In November 2024, it was announced that she is set to manage one of the 12 teams in the upcoming Baller League UK, a six-a-side football league.

==Personal life==
Jama lives in Alderley Edge, Cheshire. She is a keen football fan and supports Bristol Rovers and West Ham United.

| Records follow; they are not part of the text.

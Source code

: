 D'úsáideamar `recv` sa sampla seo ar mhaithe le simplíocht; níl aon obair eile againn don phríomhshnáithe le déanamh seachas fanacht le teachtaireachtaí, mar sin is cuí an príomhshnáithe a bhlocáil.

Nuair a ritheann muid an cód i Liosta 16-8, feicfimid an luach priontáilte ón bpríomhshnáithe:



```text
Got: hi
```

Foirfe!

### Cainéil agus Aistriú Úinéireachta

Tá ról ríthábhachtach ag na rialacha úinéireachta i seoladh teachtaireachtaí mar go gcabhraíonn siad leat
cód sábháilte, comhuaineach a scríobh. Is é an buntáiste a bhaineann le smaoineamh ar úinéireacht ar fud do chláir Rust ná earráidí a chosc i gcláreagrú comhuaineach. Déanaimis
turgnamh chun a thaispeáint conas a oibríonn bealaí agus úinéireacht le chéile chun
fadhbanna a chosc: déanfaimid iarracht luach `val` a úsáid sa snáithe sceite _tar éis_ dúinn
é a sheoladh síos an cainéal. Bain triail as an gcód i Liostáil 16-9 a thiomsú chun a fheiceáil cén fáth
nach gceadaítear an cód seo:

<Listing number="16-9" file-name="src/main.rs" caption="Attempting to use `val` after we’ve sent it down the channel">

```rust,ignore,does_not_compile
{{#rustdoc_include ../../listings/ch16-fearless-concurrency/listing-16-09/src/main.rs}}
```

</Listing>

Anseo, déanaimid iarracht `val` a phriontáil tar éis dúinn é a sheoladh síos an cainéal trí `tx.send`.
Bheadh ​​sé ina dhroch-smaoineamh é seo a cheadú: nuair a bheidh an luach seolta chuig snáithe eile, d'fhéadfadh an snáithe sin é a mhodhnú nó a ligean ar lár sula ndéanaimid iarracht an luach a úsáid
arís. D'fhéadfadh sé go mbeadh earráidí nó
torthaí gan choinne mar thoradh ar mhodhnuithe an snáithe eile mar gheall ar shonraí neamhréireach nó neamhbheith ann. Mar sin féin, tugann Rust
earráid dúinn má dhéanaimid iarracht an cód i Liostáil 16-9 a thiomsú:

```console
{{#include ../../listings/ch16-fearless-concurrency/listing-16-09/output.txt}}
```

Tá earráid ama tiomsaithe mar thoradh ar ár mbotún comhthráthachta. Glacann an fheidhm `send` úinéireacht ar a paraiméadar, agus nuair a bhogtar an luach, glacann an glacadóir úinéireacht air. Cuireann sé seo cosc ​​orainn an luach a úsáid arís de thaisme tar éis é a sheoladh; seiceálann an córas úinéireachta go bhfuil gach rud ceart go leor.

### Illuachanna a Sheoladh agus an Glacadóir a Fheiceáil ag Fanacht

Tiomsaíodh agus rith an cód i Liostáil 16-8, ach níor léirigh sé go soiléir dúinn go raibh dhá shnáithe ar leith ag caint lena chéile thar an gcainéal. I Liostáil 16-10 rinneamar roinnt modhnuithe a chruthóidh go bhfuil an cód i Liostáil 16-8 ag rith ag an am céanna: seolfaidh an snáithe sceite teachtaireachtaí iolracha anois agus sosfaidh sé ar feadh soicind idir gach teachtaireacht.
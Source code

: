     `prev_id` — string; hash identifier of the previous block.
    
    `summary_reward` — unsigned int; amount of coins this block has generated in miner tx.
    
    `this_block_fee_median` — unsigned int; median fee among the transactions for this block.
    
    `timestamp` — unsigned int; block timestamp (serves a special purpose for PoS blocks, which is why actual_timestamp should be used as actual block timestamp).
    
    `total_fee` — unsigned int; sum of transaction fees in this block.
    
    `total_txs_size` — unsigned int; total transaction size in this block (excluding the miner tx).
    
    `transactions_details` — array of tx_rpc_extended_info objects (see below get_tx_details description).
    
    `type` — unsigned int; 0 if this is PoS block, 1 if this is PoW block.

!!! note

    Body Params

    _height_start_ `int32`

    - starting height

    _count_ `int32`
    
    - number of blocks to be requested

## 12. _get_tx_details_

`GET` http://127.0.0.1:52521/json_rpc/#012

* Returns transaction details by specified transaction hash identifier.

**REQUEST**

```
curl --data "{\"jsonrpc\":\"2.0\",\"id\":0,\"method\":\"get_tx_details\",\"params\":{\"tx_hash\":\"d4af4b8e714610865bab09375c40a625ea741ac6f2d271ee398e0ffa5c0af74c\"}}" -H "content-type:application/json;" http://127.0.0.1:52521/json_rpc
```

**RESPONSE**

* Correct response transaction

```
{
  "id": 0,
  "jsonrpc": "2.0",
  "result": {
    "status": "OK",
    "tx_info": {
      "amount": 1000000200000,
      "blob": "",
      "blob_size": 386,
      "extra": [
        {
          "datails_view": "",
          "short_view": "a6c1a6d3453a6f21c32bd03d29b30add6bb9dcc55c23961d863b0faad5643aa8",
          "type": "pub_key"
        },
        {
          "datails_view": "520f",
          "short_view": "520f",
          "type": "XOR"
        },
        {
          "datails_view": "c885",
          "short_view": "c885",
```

After meeting in October 2014, between January 2015 and August 2019, Jama was in a relationship with British rapper Stormzy; their break-up inspired his December 2019 song "Lessons". In July 2021, it was reported Jama was dating NBA player Ben Simmons. In August 2022, the couple reportedly ended their engagement, having quietly got engaged at the end of 2021. In August 2023, Jama reunited with Stormzy, having been photographed holding hands in Greece and on a date night out in London in October 2023. On 17 July 2024, it was reported the couple had once again separated. Jama and Stormzy announced jointly on Instagram "We tried, and it didn't work, and that's okay." In March 2025, Gary Lineker mentioned in an online video that Jama was dating Portuguese professional footballer, Rúben Dias.

==Filmography==

| Year | Title | Role | Notes |
| 2014 | Maya's FIFA World Cup Cities | Presenter |  |
| 2015–2017 | Trending Live! | Regular presenter |
| 2016 | The Hot Desk | 1 episode |
| 2017–2018 | Loose Women | Panelist |  |
| 2017 | Cannonball | Co-presenter | 1 series |
| The Weakest Link Celebrity Special | Contestant | Raising money for Children in Need |
| MOBO Awards | Co-host | Awards ceremony |
| 2018 | True Love or True Lies | Presenter | 1 series |
| Revolution | Co-presenter | 1 series |
| The Circle | 1 series |
| Stand Up to Cancer | Biennial beneficial charity show |
| 2018–present | Don't Hate the Playaz | Team Captain | 3 series |
| 2018–2019 | BBC Radio 1 Teen Awards | Co-presenter | Annually |
| 2019 | The Big Narstie Show | Guest | Season 2, Episode 5 |
| The Jonathan Ross Show | Guest | Series 15, Episode 6 |
| Big Fat Quiz of the Year 2019 | Team Member | 26 December 2019 |
| 2020 | Sport Relief |  |  |
| EE BAFTA | Presenter |  |
| Peter Crouch: Save Our Summer | Co-host | 1 series |
| The Duchess | Sandra | Acting role |
| 2020–present | Soccer Aid | Pundit |  |
| 2020 | MOBO Awards | Co-host | Awards ceremony |
| Sunday Brunch | Guest | 1 episode |
| The Jonathan Ross Show | Guest | Series 16, Episode 10 |
| Big Fat Quiz of the Year 2020 | Team member | 26 December 2020 |
| The Big New Year's In | Co-presenter | 31 December 2020 |
| 2021 | RuPaul's Drag Race UK | Guest Judge | BBC Three; Series 2, Episode 7: "Lockdown Supersheroes" |
| Celebrity Juice | Panellist | Series 25 only |
| Big Zuu's Big Eats | Guest | Spring 2021 |
| 2021–2022 | Glow Up: Britain's Next Make-Up Star | Presenter | Series 3 & 4 |
| 2021 | Redknapp's Big Night Out | Guest | 22 April 2021 |
| Crouchy's Year-Late Euros: Live | Co-presenter | June 2021; 10-part series |
| Celebrity Gogglebox | Herself | Series 3, Episode 9 (Black To Front Special) |
| Foxy's Fearless 48 Hours With... | Herself | Episode 2 |
| Stand Up To Cancer 2021 | Co-presenter | 15 October 2021 |
| Walk The Line | Presenter |  |
| 2021–present | The Brits Are Coming | Co-presenter |  |
| 2023–present | Love Island | Presenter | Series 9-present |
| 2023 | Love Island Games | Presenter | Global All-Stars Spin Off |
| 2024 | Love Island: All-Stars | Presenter | Spin Off |
| The BRIT Awards | Co-host | Co-hosted with Roman Kemp and Clara Amfo |
| Comic Relief | Co-presenter |  |
| 2025–present | The Masked Singer (UK) | Panelist | Series 6–present |
| 2026 | The Celebrity Traitors | Contestant | Series 2 |
| The Gentlemen | Aisha | Series 2 |

==Awards==
In November 2019, she won the People's Choice Award for best dressed star. Jama later opened and hosted the 2020 EE BAFTA red carpet in a 5G powered AR dress. In April 2024, she was listed in Forbes 30 Under 30 Europe.